黒き魔物にくちづけを

「まあ、ありがとう!いつも助かるわ」

彼女は礼を言って、彼らから果物たちを受け取る。エルフたちは嬉しそうにまたピーと鳴いた。言葉は分からないけれど、気持ちならわかると彼女は思う。

物を渡し終えると、エルフたちは揃って彼女に早く帰れというように屋敷の方を指さす。彼女を嫌ってのことではなく、怪我をしている魔物についてやれということらしいと知っていた。彼はこの森の魔物に、かなり慕われているらしかったから。

「もう熱も下がったしつきっきりじゃなくても大丈夫だとは思うんだけど……わかったわよ」

しつこくピーピー言っているエルフたちに押され、彼女は苦笑気味に踵を返した。

彼の怪我だが、やはり魔物だけあって人より回復力が高いらしく、治癒は早かった。さすがに完治とまではいっていないが、もう傷は塞がっているし、明日にでも動き回れるようになるだろう。

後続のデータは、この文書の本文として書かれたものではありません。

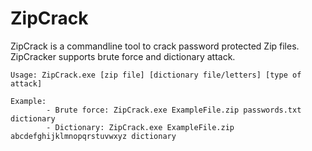 # ZipCrack
ZipCrack is a commandline tool to crack password protected Zip files. ZipCracker supports brute force and dictionary attack.
```
Usage: ZipCrack.exe [zip file] [dictionary file/letters] [type of attack]

Example:
        - Brute force: ZipCrack.exe ExampleFile.zip passwords.txt dictionary
        - Dictionary: ZipCrack.exe ExampleFile.zip abcdefghijklmnopqrstuvwxyz dictionary
```
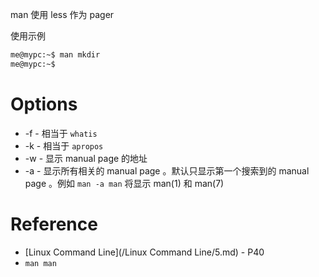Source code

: man 使用 less 作为 pager


使用示例
```bash
me@mypc:~$ man mkdir
me@mypc:~$
```

# Options
- -f - 相当于 `whatis`
- -k - 相当于 `apropos`
- -w - 显示 manual page 的地址
- -a - 显示所有相关的 manual page 。默认只显示第一个搜索到的 manual page 。例如 `man -a man` 将显示 man(1) 和 man(7)


# Reference

- [Linux Command Line](/Linux Command Line/5.md) - P40
- `man man`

──あの日の夜、話したことについては、結局放置されたままになっていた。彼はあれ以上は話すつもりはないようだったし、彼女自身も予想以上に混乱していた。あの日はあのまま解散したのだが、なんと次の日に、無理をしたせいか彼の熱がひどくなってしまったのだ。

熱が下がるまでは本当に大変だった。魔物が定期的に悪夢を見ては暴れ出すせいで包帯は乱れるわ塞がりかけた傷は広がるわで散々だったのだ。その代わり、下がってからの回復は早かったのだが。

そんな経緯で、あの日の会話を蒸し返すタイミングを見失ったまま、彼女達は何となく、あの会話をする以前の距離感へと戻っていた。

それに関する会話があったのは一度だけ。熱が下がる直前のことだ。魔物にスープを作って運んできた彼女に、彼はどこか気まずそうに、『出ていかなくて良いのか』と問いかけた。

え?と思わず手を止めて問い返した彼女に、寝転んだままの彼は言いにくそうに訊ねた。

『いや、その……ここで俺と暮らすことに、抵抗はないのか』

妙に気まずそうな彼の様子に、エレノアは何の話かを察する。『お前を壊したのは俺だ』なんて言われて、そのまま暮らせるのかと言うことなのだろう。

『他に行くところが無いって言ったでしょう。それに、病人放り出して出ていくほど冷血じゃないわ』

彼女がつんとそう言うと、彼は『そうか』と短く、どこかほっとしたようにも聞こえる声音で言った。その、短いやりとりを交わしたっきりである。